Child Sexual Predator Roman Polanski Calls Me Too Movement 'Total Hypocrisy'

The director argued that people are embracing Me Too "chiefly out of fear."
Film director Roman Polanski during the Netia Off Camera film festival in Krakow, Poland, on May 2, 2018.
Film director Roman Polanski during the Netia Off Camera film festival in Krakow, Poland, on May 2, 2018.
NurPhoto via Getty Images

Roman Polanski thinks the ongoing Me Too reckoning is “total hypocrisy.”

The director, who pleaded guilty to raping a 13-year-old girl in 1977, told Newsweek Polska that the movement highlighting sexual violence in workplaces around the world is “collective hysteria,” The Associated Press reported Wednesday. Polanski argued that people are embracing the Me Too movement “chiefly out of fear.” According to the AP, he “compared it to North Korea’s public mourning for its leaders that is so intensive that ‘you can’t stop laughing.’”

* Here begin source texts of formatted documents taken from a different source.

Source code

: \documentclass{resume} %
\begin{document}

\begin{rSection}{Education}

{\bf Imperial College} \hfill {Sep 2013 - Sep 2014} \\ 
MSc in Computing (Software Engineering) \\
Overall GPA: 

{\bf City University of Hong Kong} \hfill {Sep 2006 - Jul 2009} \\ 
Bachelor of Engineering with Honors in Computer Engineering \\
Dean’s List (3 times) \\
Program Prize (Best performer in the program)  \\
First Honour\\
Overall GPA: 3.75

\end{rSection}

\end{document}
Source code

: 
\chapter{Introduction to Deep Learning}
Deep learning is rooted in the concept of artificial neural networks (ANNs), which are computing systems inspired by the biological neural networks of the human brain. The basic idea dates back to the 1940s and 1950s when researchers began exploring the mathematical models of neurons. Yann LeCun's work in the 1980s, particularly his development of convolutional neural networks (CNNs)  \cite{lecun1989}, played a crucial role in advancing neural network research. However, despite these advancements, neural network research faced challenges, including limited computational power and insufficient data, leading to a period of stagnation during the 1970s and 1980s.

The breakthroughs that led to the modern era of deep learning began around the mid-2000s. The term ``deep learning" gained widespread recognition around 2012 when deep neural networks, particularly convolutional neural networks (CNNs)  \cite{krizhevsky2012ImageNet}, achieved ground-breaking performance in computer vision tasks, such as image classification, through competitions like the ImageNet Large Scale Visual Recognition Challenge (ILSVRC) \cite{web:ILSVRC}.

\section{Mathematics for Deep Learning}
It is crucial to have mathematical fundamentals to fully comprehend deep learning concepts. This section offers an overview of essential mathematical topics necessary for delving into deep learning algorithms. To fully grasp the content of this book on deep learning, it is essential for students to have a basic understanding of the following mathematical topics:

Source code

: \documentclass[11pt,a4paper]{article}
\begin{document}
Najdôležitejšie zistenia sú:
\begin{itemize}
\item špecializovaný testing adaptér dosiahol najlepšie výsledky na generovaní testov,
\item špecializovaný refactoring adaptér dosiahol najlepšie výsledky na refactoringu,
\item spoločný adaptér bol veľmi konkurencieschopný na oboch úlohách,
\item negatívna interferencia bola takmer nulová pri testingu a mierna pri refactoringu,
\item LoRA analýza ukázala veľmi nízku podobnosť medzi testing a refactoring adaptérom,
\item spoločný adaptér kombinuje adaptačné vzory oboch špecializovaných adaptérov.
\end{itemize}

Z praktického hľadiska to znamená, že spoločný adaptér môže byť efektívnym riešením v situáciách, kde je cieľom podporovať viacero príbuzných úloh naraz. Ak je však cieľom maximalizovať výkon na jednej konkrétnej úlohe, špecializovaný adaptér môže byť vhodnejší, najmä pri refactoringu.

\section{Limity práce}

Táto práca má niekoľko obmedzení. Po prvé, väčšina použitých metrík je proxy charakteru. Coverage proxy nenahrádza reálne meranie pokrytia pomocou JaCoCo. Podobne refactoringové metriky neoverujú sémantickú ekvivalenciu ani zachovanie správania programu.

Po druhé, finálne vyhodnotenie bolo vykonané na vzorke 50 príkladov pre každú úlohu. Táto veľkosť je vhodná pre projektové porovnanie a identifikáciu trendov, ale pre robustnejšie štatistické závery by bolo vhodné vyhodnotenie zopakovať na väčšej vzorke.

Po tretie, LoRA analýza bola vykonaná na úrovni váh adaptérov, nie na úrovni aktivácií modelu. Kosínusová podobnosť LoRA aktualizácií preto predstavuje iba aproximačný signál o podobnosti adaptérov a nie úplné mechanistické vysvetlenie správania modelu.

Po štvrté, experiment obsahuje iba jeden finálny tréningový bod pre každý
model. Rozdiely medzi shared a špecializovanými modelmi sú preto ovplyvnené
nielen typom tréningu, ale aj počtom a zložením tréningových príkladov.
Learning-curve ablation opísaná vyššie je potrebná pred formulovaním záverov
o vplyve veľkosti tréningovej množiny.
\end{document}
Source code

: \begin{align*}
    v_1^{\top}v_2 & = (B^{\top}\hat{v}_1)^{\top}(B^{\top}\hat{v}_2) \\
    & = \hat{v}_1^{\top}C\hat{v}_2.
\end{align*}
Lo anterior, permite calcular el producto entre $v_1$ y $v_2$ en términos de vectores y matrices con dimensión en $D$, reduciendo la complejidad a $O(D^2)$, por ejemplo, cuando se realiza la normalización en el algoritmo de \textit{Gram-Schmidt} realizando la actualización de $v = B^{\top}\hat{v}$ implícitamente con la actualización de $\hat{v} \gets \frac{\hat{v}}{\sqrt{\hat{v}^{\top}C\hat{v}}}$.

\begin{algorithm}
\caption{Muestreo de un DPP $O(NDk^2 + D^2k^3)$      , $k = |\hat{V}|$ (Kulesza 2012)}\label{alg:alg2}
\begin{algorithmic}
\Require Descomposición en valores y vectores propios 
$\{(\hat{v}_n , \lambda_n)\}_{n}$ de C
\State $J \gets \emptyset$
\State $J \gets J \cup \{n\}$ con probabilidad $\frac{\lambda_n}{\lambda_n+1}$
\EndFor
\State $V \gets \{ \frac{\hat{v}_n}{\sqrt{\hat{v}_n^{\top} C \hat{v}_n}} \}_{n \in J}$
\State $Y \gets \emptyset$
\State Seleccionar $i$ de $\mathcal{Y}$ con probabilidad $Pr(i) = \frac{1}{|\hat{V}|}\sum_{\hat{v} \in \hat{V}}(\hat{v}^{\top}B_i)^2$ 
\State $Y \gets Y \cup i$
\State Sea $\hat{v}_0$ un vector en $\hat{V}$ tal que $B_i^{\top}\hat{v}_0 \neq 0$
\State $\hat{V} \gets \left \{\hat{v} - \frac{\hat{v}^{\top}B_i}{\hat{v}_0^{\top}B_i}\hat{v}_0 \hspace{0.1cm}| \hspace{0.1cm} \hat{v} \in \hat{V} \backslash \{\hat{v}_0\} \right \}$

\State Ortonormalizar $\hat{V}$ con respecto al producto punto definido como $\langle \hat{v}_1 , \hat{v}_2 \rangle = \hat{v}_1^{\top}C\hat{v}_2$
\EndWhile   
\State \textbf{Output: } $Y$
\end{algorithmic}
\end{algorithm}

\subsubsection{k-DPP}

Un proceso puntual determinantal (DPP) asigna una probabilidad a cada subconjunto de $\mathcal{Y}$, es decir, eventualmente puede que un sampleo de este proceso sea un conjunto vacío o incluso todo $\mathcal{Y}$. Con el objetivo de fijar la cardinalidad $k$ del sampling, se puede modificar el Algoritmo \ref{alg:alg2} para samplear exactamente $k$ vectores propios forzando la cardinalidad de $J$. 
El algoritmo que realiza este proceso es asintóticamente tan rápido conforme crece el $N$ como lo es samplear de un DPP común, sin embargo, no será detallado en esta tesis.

Polanski gave the interview a few days before the Academy of Motion Picture Arts and Sciences, which administers the Oscars, expelled him and comedian Bill Cosby, after the latter was convicted in April for sexual assault. The interview was published this week.

The 84-year-old has resided in France since he fled the U.S. after pleading guilty to raping then-13-year-old Samantha Geimer. Polanski has also been accused of sexual assault by several other women. Some of those incidents allegedly occurred when the accusers were minors.

Polanski won an Oscar for best director for his 2002 film “The Pianist.” Although the Academy has revoked Polanski’s 50-year membership, the organization told HuffPost it’s allowing him to keep his Oscar.